Scepter und Hammer
geschriebenes Billet des Königs, in welchem der erstere von dem letzteren in den freundlichsten Ausdrücken zu einer Spazierfahrt eingeladen wurde.
»Sagen Sie Majestät, daß ich sofort erscheinen werde.«
Er kleidete sich in große Uniform, ließ sich über den Fluß rudern und begab sich nach dem Schlosse, wo er bereits auf der Treppe von dem Könige empfangen wurde, dessen Mienen nichts als Wohlwollen verriethen.
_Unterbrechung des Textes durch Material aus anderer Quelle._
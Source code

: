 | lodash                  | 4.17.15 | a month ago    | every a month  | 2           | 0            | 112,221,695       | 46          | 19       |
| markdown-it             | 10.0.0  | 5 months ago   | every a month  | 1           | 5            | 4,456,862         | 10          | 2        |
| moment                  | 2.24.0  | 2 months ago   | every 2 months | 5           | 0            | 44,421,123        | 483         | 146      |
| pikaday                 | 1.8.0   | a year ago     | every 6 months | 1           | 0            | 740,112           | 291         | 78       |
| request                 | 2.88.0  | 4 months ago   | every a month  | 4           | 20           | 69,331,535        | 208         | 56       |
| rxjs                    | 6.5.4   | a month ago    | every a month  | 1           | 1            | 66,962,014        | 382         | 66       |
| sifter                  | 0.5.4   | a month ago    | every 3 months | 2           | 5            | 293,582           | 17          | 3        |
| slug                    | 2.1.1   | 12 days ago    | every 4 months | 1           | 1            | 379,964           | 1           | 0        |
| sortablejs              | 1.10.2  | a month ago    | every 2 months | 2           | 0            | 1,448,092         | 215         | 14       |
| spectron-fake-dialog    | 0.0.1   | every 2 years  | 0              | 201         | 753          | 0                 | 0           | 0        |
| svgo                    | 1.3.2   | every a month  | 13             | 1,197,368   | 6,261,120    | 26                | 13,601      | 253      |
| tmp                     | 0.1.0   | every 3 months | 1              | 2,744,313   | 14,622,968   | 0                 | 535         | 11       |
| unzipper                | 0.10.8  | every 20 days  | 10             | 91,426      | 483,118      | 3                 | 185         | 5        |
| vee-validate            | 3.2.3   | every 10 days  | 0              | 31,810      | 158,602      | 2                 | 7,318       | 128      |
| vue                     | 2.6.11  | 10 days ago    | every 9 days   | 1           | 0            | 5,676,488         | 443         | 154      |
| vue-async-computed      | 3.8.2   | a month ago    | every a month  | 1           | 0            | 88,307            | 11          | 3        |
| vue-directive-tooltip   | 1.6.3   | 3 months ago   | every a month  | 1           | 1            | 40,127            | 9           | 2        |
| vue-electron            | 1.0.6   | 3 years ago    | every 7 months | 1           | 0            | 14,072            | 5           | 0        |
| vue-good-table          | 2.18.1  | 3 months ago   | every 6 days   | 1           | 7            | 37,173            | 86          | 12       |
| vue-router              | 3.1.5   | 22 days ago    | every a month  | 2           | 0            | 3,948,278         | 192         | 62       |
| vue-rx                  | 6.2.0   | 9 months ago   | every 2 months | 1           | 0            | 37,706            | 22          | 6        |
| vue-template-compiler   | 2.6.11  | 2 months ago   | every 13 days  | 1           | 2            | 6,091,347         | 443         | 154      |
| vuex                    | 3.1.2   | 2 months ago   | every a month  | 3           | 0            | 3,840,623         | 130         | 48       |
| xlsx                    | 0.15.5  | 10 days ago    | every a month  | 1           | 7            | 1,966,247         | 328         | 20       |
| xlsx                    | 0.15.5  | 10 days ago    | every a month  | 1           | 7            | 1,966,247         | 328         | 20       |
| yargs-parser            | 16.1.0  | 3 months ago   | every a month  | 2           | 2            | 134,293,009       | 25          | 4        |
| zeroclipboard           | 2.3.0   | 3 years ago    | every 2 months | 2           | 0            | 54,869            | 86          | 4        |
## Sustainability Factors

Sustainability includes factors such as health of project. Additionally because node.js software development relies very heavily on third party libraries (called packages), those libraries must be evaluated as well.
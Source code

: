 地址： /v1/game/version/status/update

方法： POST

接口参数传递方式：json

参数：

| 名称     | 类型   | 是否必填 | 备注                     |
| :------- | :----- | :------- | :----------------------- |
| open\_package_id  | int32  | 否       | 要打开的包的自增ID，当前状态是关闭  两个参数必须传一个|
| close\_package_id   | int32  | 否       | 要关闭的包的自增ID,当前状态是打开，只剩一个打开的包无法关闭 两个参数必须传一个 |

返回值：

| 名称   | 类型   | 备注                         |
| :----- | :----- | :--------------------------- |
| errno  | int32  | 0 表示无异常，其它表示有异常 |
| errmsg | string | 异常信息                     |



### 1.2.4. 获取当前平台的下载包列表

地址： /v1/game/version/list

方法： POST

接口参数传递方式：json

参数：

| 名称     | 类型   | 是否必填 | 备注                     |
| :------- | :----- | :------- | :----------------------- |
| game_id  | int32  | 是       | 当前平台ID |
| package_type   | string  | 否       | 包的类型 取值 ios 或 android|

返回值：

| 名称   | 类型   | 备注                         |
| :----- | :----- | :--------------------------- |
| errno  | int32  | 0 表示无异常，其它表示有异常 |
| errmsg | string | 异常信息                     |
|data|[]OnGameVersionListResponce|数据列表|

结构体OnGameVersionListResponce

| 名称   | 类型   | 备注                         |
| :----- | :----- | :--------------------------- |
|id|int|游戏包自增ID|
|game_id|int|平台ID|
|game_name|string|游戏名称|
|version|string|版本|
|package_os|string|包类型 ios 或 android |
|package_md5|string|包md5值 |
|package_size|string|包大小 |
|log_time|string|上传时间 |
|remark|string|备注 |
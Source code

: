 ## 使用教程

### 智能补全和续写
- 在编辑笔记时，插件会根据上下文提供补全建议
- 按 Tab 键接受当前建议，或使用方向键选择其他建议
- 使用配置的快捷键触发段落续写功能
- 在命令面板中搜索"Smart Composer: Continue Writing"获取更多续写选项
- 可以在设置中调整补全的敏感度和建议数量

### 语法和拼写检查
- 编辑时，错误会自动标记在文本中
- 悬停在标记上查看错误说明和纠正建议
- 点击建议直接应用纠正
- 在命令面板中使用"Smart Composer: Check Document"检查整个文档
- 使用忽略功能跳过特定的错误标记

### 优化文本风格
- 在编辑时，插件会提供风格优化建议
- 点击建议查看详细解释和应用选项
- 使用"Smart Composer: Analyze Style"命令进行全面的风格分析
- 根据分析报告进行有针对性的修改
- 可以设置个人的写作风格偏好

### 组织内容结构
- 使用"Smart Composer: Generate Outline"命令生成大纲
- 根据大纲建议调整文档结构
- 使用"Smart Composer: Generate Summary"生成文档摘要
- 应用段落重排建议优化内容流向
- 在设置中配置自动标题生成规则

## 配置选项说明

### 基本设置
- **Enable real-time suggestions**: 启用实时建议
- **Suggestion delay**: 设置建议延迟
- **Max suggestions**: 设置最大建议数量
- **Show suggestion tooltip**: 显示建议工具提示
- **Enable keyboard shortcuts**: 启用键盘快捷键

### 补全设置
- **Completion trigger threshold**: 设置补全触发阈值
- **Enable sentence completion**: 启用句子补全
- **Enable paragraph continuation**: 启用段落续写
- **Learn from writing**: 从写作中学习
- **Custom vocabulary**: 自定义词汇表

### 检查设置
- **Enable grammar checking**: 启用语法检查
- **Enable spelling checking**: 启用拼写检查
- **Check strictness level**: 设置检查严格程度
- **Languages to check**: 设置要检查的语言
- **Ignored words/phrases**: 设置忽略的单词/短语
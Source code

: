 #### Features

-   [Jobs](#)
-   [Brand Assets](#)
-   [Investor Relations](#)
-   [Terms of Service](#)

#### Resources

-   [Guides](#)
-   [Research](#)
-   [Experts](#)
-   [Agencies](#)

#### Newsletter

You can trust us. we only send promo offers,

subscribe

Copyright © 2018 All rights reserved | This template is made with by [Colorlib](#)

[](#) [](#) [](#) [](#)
»Guten Morgen, Durchlaucht! Störte ich Sie in wichtigen Geschäften?«
»Ich bin zu jeder Zeit zur Verfügung, Majestät!«
»Der Morgen ist schön, ich fühlte mich etwas angegriffen, und daher entschloß ich mich zu einem kleinen Ausfluge. Wollen Sie sich anschließen?«
»Die Erlaubniß dazu ist mir eine werthvolle Auszeichnung.«
»Frühstückten Sie schon?«
»Ja.«
»So können wir sofort fahren. Kommen Sie!«
Er nahm ihn beim Arme und schritt mit ihm nach dem Schloßhofe, wo bereits sechs Rappen vor der glänzenden Equipage ungeduldig mit den Hufen scharrten. Sie stiegen ein.
»Vorwärts!«
Der Kutscher erhob nur die Hand; die Pferde zogen an; der Wagen rollte im Schritte durch die Stadt und dann wie im Fluge die Landstraße dahin. Die beiden Männer verhielten sich längere Zeit schweigend; in dem Innern des Herzogs machte sich nach und nach ein gewisses Bedenken geltend. Diese Straße führte nach der Irrenanstalt, in welcher jene unliebsame Episode gespielt hatte, welche zwischen ihm und dem Könige noch nicht erledigt war. Sollte diese Erledigung heut vorgenommen werden? Er mußte sich Gewißheit verschaffen und brach darum das Schweigen: »Darf ich fragen, Majestät, wie weit Sie die Spazierfahrt auszudehnen gedenken?«
»So weit, bis die Rappen ermüdet sind. Sie haben sehr lange im Stalle gestanden und sollen sich einmal ausgehen. Oder wünschen Sie bald umzukehren?«
»Ich habe noch am Vormittage wichtige Konferenzen.«
»Die müssen Sie verschieben, Durchlaucht; denn auch ich habe Einiges auf dem Herzen, was gewiß von nicht geringerer Wichtigkeit ist. Ich bedarf Ihres Rathes.«
»Meine schwachen Kräfte sind zur Disposition, Majestät.«
»Sie kennen mein unbegrenztes Vertrauen zu Ihnen; es ist die Veranlassung, daß ich nicht überall selbst Einblick nahm und daher in einigen Punkten weniger au fait bin als Sie. Gerade jetzt wieder bietet sich Gelegenheit, Sie um Ihren Unterricht zu ersuchen. Wie ist unser Verhältniß zu Süderland?«
»Es ist ein in jeder Beziehung freundschaftliches.«
»In Wirklichkeit?«
»In Wirklichkeit!«
»Aber man hört doch von heimlichen Truppenzusammenziehungen, welche an der Grenze stattfinden sollen?«
»Manöverübungen, Majestät.«
»Ah, so! Sind Sie unterrichtet über die Intention, welche Nurwan-Pascha nach Süderland geführt hat?«
»Gesundheitsrücksichten.«
»Man sagt, daß er eine Marinecharge übernehmen soll?«
»Der? Ein Türke, ein Muselmann?«
»Er soll ein Christ sein.«
»Der Sultan gibt seinen Kapudan-Pascha nicht her.«
»Und wenn er dies doch und dennoch thut?«
»Unmöglich! Aber ich werde mich sofort erkundigen.«
»Prinzeß Asta sagte mir, daß sie binnen drei Tagen Norland verlassen will.«
»Leider!«
»Diese ebenso geistreiche wie gemüthvolle junge Dame ist mir lieb geworden; ich werde mich ein wenig einsam fühlen und den Fürsten von Sternburg zurückrufen. Ich bemerke, daß ich mich zu sehr zurückgezogen habe, und bedarf der Gesellschaft. Wie lange hat sein Sohn, der Kapitän, Urlaub?«
»Auf unbestimmt.«
»Auch ihn wünsche ich zu sehen. Rufen Sie ihn telegraphisch zurück!«
Die Miene des Herzogs blieb glatt, aber sein Inneres war nicht so ruhig. Was sollte diese eigenthümliche Unterhaltung? Warum sprach der König nur von Dingen, welche unter den gegenwärtigen Umständen am liebsten unerwähnt blieben?
Wieder trat ein längeres Schweigen ein, bis sie einen verdeckten Wagen passirten, auf dessen Bock der Hofschmied saß.
»Kennen Sie diesen Mann, Durchlaucht?« frug der König.
»Natürlich! Der Schmied Brandauer.«
»Ein sehr braver und treuer Charakter! Es gibt nicht viel von dieser Sorte. Sein Sohn ist von gleichem Schrot und Korn; ich habe ihn unter meine ganz besondere Protektion genommen und bin überzeugt, daß er Karriere machen wird.«
Das war wieder ein scharfer Stoß für den Herzog. Er fühlte ihn sehr wohl, aber er mußte schweigen. Nach einiger Zeit sah man über dem Städtchen die Dächer, Thürme und Zinnen der Anstalt erscheinen.